RECORDS SHOWN START

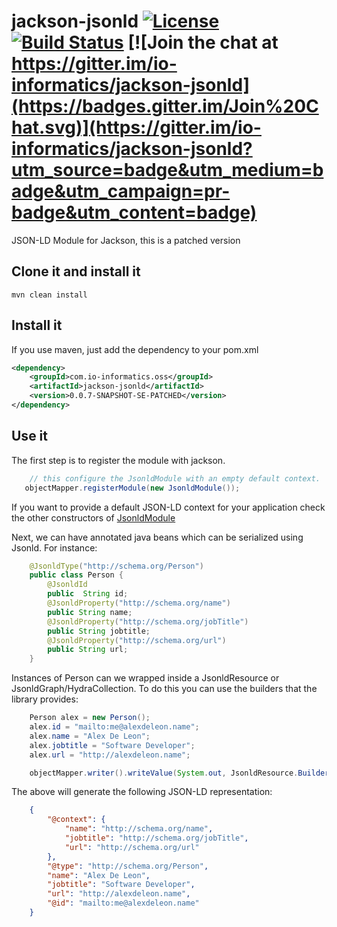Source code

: # jackson-jsonld [![License](http://img.shields.io/badge/license-MIT-blue.svg?style=flat)](http://www.opensource.org/licenses/MIT) [![Build Status](https://travis-ci.org/io-informatics/jackson-jsonld.svg)](https://travis-ci.org/io-informatics/jackson-jsonld) [![Join the chat at https://gitter.im/io-informatics/jackson-jsonld](https://badges.gitter.im/Join%20Chat.svg)](https://gitter.im/io-informatics/jackson-jsonld?utm_source=badge&utm_medium=badge&utm_campaign=pr-badge&utm_content=badge)

JSON-LD Module for Jackson, this is a patched version

## Clone it and install it
`mvn clean install`

## Install it
If you use maven, just add the dependency to your pom.xml
```xml
<dependency>
    <groupId>com.io-informatics.oss</groupId>
    <artifactId>jackson-jsonld</artifactId>
    <version>0.0.7-SNAPSHOT-SE-PATCHED</version>
</dependency>
```

## Use it
The first step is to register the module with jackson.
```java
    // this configure the JsonldModule with an empty default context.
   objectMapper.registerModule(new JsonldModule());
```
If you want to provide a default JSON-LD context for your application check the other constructors of [JsonldModule](https://github.com/io-informatics/jackson-jsonld/blob/master/src/main/java/ioinformarics/oss/jackson/module/jsonld/JsonldModule.java#L25)


Next, we can have annotated java beans which can be serialized using Jsonld. For instance:

```java
    @JsonldType("http://schema.org/Person")
    public class Person {
        @JsonldId
        public  String id;
        @JsonldProperty("http://schema.org/name")
        public String name;
        @JsonldProperty("http://schema.org/jobTitle")
        public String jobtitle;
        @JsonldProperty("http://schema.org/url")
        public String url;
    }
```

Instances of Person can we wrapped inside a JsonldResource or JsonldGraph/HydraCollection. To do this you can use the builders that the library provides:

```java
    Person alex = new Person();
    alex.id = "mailto:me@alexdeleon.name";
    alex.name = "Alex De Leon";
    alex.jobtitle = "Software Developer";
    alex.url = "http://alexdeleon.name";

    objectMapper.writer().writeValue(System.out, JsonldResource.Builder.create().build(alex));
```
The above will generate the following JSON-LD representation:

```json
    {
        "@context": {
            "name": "http://schema.org/name",
            "jobtitle": "http://schema.org/jobTitle",
            "url": "http://schema.org/url"
        },
        "@type": "http://schema.org/Person",
        "name": "Alex De Leon",
        "jobtitle": "Software Developer",
        "url": "http://alexdeleon.name",
        "@id": "mailto:me@alexdeleon.name"
    }
```
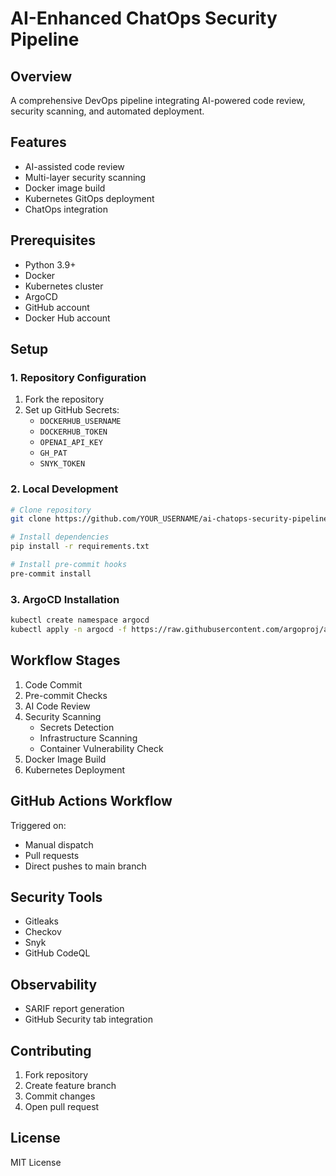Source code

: # AI-Enhanced ChatOps Security Pipeline

## Overview

A comprehensive DevOps pipeline integrating AI-powered code review, security scanning, and automated deployment.

## Features

- AI-assisted code review
- Multi-layer security scanning
- Docker image build
- Kubernetes GitOps deployment
- ChatOps integration

## Prerequisites

- Python 3.9+
- Docker
- Kubernetes cluster
- ArgoCD
- GitHub account
- Docker Hub account

## Setup

### 1. Repository Configuration

1. Fork the repository
2. Set up GitHub Secrets:
   - `DOCKERHUB_USERNAME`
   - `DOCKERHUB_TOKEN`
   - `OPENAI_API_KEY`
   - `GH_PAT`
   - `SNYK_TOKEN`

### 2. Local Development

```bash
# Clone repository
git clone https://github.com/YOUR_USERNAME/ai-chatops-security-pipeline.git

# Install dependencies
pip install -r requirements.txt

# Install pre-commit hooks
pre-commit install
```

### 3. ArgoCD Installation

```bash
kubectl create namespace argocd
kubectl apply -n argocd -f https://raw.githubusercontent.com/argoproj/argo-cd/stable/manifests/install.yaml
```

## Workflow Stages

1. Code Commit
2. Pre-commit Checks
3. AI Code Review
4. Security Scanning
   - Secrets Detection
   - Infrastructure Scanning
   - Container Vulnerability Check
5. Docker Image Build
6. Kubernetes Deployment

## GitHub Actions Workflow

Triggered on:

- Manual dispatch
- Pull requests
- Direct pushes to main branch

## Security Tools

- Gitleaks
- Checkov
- Snyk
- GitHub CodeQL

## Observability

- SARIF report generation
- GitHub Security tab integration

## Contributing

1. Fork repository
2. Create feature branch
3. Commit changes
4. Open pull request

## License

MIT License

RECORDS SHOWN END

- [WORK REQUIRED]:
The whole listing is to be written out exactly; the pictures stay out of the copy.

- [ANSWER AREA]:
Source code

: # jackson-jsonld [![License](http://img.shields.io/badge/license-MIT-blue.svg?style=flat)](http://www.opensource.org/licenses/MIT) [![Build Status](https://travis-ci.org/io-informatics/jackson-jsonld.svg)](https://travis-ci.org/io-informatics/jackson-jsonld) [![Join the chat at https://gitter.im/io-informatics/jackson-jsonld](https://badges.gitter.im/Join%20Chat.svg)](https://gitter.im/io-informatics/jackson-jsonld?utm_source=badge&utm_medium=badge&utm_campaign=pr-badge&utm_content=badge)

JSON-LD Module for Jackson, this is a patched version

## Clone it and install it
`mvn clean install`

## Install it
If you use maven, just add the dependency to your pom.xml
```xml
<dependency>
    <groupId>com.io-informatics.oss</groupId>
    <artifactId>jackson-jsonld</artifactId>
    <version>0.0.7-SNAPSHOT-SE-PATCHED</version>
</dependency>
```

## Use it
The first step is to register the module with jackson.
```java
    // this configure the JsonldModule with an empty default context.
   objectMapper.registerModule(new JsonldModule());
```
If you want to provide a default JSON-LD context for your application check the other constructors of [JsonldModule](https://github.com/io-informatics/jackson-jsonld/blob/master/src/main/java/ioinformarics/oss/jackson/module/jsonld/JsonldModule.java#L25)


Next, we can have annotated java beans which can be serialized using Jsonld. For instance:

```java
    @JsonldType("http://schema.org/Person")
    public class Person {
        @JsonldId
        public  String id;
        @JsonldProperty("http://schema.org/name")
        public String name;
        @JsonldProperty("http://schema.org/jobTitle")
        public String jobtitle;
        @JsonldProperty("http://schema.org/url")
        public String url;
    }
```

Instances of Person can we wrapped inside a JsonldResource or JsonldGraph/HydraCollection. To do this you can use the builders that the library provides:

```java
    Person alex = new Person();
    alex.id = "mailto:me@alexdeleon.name";
    alex.name = "Alex De Leon";
    alex.jobtitle = "Software Developer";
    alex.url = "http://alexdeleon.name";

    objectMapper.writer().writeValue(System.out, JsonldResource.Builder.create().build(alex));
```
The above will generate the following JSON-LD representation:

```json
    {
        "@context": {
            "name": "http://schema.org/name",
            "jobtitle": "http://schema.org/jobTitle",
            "url": "http://schema.org/url"
        },
        "@type": "http://schema.org/Person",
        "name": "Alex De Leon",
        "jobtitle": "Software Developer",
        "url": "http://alexdeleon.name",
        "@id": "mailto:me@alexdeleon.name"
    }
```
Source code

: # AI-Enhanced ChatOps Security Pipeline

## Overview

A comprehensive DevOps pipeline integrating AI-powered code review, security scanning, and automated deployment.

## Features

- AI-assisted code review
- Multi-layer security scanning
- Docker image build
- Kubernetes GitOps deployment
- ChatOps integration

## Prerequisites

- Python 3.9+
- Docker
- Kubernetes cluster
- ArgoCD
- GitHub account
- Docker Hub account

## Setup

### 1. Repository Configuration

1. Fork the repository
2. Set up GitHub Secrets:
   - `DOCKERHUB_USERNAME`
   - `DOCKERHUB_TOKEN`
   - `OPENAI_API_KEY`
   - `GH_PAT`
   - `SNYK_TOKEN`

### 2. Local Development

```bash
# Clone repository
git clone https://github.com/YOUR_USERNAME/ai-chatops-security-pipeline.git

# Install dependencies
pip install -r requirements.txt

# Install pre-commit hooks
pre-commit install
```

### 3. ArgoCD Installation

```bash
kubectl create namespace argocd
kubectl apply -n argocd -f https://raw.githubusercontent.com/argoproj/argo-cd/stable/manifests/install.yaml
```

## Workflow Stages

1. Code Commit
2. Pre-commit Checks
3. AI Code Review
4. Security Scanning
   - Secrets Detection
   - Infrastructure Scanning
   - Container Vulnerability Check
5. Docker Image Build
6. Kubernetes Deployment

## GitHub Actions Workflow

Triggered on:

- Manual dispatch
- Pull requests
- Direct pushes to main branch

## Security Tools

- Gitleaks
- Checkov
- Snyk
- GitHub CodeQL

## Observability

- SARIF report generation
- GitHub Security tab integration

## Contributing

1. Fork repository
2. Create feature branch
3. Commit changes
4. Open pull request

## License

MIT License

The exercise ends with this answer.